● **Task goal**
Only the pictures should be left out; repeat the rest of the data exactly.

════════════════

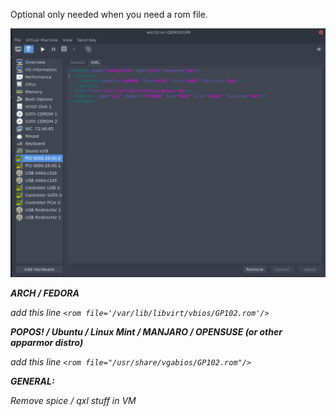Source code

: 
Optional only needed when you need a rom file.

![image](uploads/ec7bccb488dc1ef5c4ea16034e1d9055/image.png)

<hostdev mode="subsystem" type="pci" managed="yes">
  <source>
    <address domain="0x0000" bus="0x29" slot="0x00" function="0x0"/>
  </source>
  <address type="pci" domain="0x0000" bus="0x06" slot="0x00" function="0x0"/>
</hostdev>


**ARCH / FEDORA**

add this line 
`<rom file='/var/lib/libvirt/vbios/GP102.rom'/> `

**POPOS! / Ubuntu / Linux Mint / MANJARO / OPENSUSE (or other apparmor distro)**

add this line 
`<rom file="/usr/share/vgabios/GP102.rom"/> `


**GENERAL:**

Remove spice / qxl stuff in VM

════════════════

● **Task response**
Source code

: 
Optional only needed when you need a rom file.

![image](uploads/ec7bccb488dc1ef5c4ea16034e1d9055/image.png)

<hostdev mode="subsystem" type="pci" managed="yes">
  <source>
    <address domain="0x0000" bus="0x29" slot="0x00" function="0x0"/>
  </source>
  <address type="pci" domain="0x0000" bus="0x06" slot="0x00" function="0x0"/>
</hostdev>


**ARCH / FEDORA**

add this line 
`<rom file='/var/lib/libvirt/vbios/GP102.rom'/> `

**POPOS! / Ubuntu / Linux Mint / MANJARO / OPENSUSE (or other apparmor distro)**

add this line 
`<rom file="/usr/share/vgabios/GP102.rom"/> `


**GENERAL:**

Remove spice / qxl stuff in VM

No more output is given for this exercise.